- Entries provided:
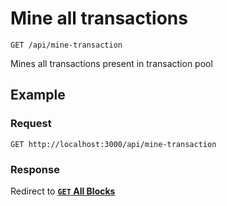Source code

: # Mine all transactions

    GET /api/mine-transaction
    
Mines all transactions present in transaction pool

## Example
### Request

    GET http://localhost:3000/api/mine-transaction

### Response
Redirect to  **[<code>GET</code> All Blocks](GET_ALL_BLOCKS.md)**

- Problem to work on:
Give every entry above again, exactly, and keep all pictures out of it.

- Response area:
Source code

: # Mine all transactions

    GET /api/mine-transaction
    
Mines all transactions present in transaction pool

## Example
### Request

    GET http://localhost:3000/api/mine-transaction

### Response
Redirect to  **[<code>GET</code> All Blocks](GET_ALL_BLOCKS.md)**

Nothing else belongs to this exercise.